**What you should do**
Only the lines containing the string "ZooAnimal" are needed; copy all of them from the listing.

**Supplied data**
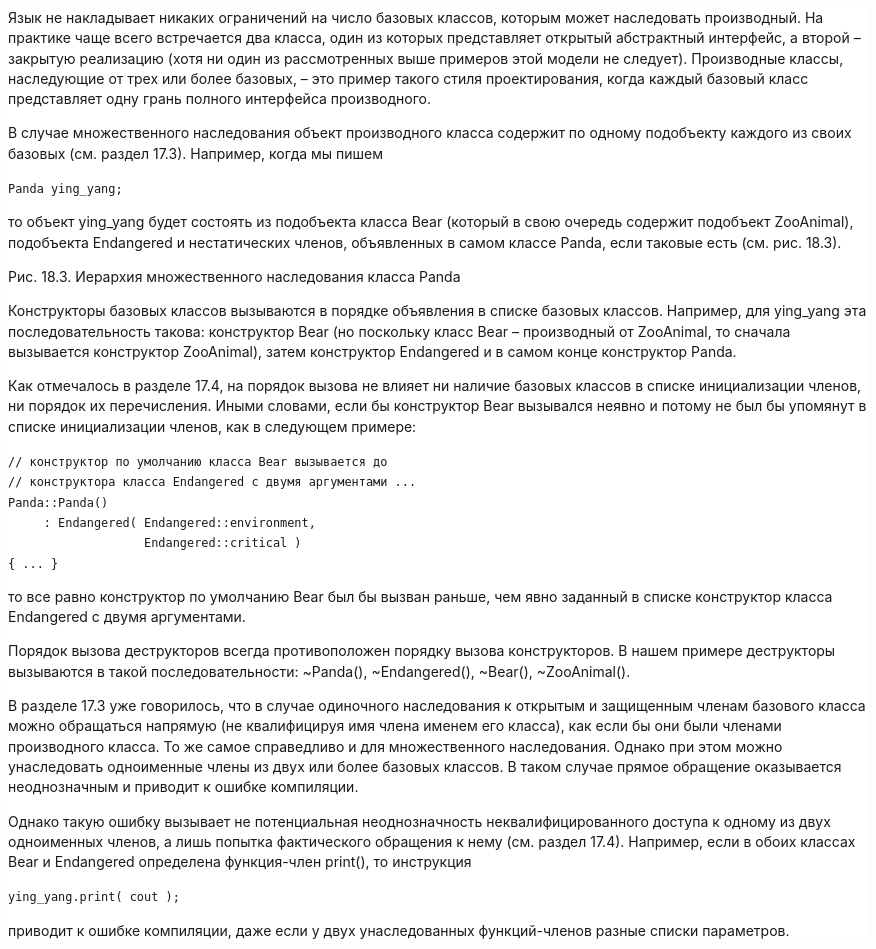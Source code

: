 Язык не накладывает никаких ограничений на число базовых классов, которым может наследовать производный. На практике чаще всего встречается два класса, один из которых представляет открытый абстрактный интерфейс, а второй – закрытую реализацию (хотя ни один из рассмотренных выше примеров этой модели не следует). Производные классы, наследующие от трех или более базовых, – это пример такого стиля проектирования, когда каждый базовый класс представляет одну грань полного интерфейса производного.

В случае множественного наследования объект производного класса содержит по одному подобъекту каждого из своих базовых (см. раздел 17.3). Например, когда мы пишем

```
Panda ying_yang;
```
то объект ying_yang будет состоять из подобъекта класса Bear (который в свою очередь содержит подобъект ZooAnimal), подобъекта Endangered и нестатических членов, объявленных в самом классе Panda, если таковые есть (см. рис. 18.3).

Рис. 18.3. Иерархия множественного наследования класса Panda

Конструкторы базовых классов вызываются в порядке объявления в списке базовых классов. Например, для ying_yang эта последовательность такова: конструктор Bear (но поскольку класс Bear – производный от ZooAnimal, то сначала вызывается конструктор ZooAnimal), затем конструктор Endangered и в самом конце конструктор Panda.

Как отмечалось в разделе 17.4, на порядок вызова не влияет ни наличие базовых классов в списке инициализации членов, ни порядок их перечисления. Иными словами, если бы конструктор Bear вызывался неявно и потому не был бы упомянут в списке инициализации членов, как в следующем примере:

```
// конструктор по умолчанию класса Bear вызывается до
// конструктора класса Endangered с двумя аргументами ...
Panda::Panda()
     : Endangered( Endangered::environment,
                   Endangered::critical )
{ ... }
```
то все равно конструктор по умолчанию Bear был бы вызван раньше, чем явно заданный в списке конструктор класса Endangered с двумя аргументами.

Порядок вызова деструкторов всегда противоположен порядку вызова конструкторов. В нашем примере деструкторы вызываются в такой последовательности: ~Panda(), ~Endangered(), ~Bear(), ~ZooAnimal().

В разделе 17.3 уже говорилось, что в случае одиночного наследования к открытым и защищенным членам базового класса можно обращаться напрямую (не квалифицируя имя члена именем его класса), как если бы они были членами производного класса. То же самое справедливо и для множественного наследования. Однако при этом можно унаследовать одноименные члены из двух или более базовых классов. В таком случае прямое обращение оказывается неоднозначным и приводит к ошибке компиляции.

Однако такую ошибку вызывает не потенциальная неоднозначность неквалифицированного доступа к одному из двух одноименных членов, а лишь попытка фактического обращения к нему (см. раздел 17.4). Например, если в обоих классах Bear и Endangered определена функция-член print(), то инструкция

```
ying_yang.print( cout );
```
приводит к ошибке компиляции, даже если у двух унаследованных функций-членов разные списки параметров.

**Answer for this exercise**
то объект ying_yang будет состоять из подобъекта класса Bear (который в свою очередь содержит подобъект ZooAnimal), подобъекта Endangered и нестатических членов, объявленных в самом классе Panda, если таковые есть (см. рис. 18.3).
Конструкторы базовых классов вызываются в порядке объявления в списке базовых классов. Например, для ying_yang эта последовательность такова: конструктор Bear (но поскольку класс Bear – производный от ZooAnimal, то сначала вызывается конструктор ZooAnimal), затем конструктор Endangered и в самом конце конструктор Panda.
Порядок вызова деструкторов всегда противоположен порядку вызова конструкторов. В нашем примере деструкторы вызываются в такой последовательности: ~Panda(), ~Endangered(), ~Bear(), ~ZooAnimal().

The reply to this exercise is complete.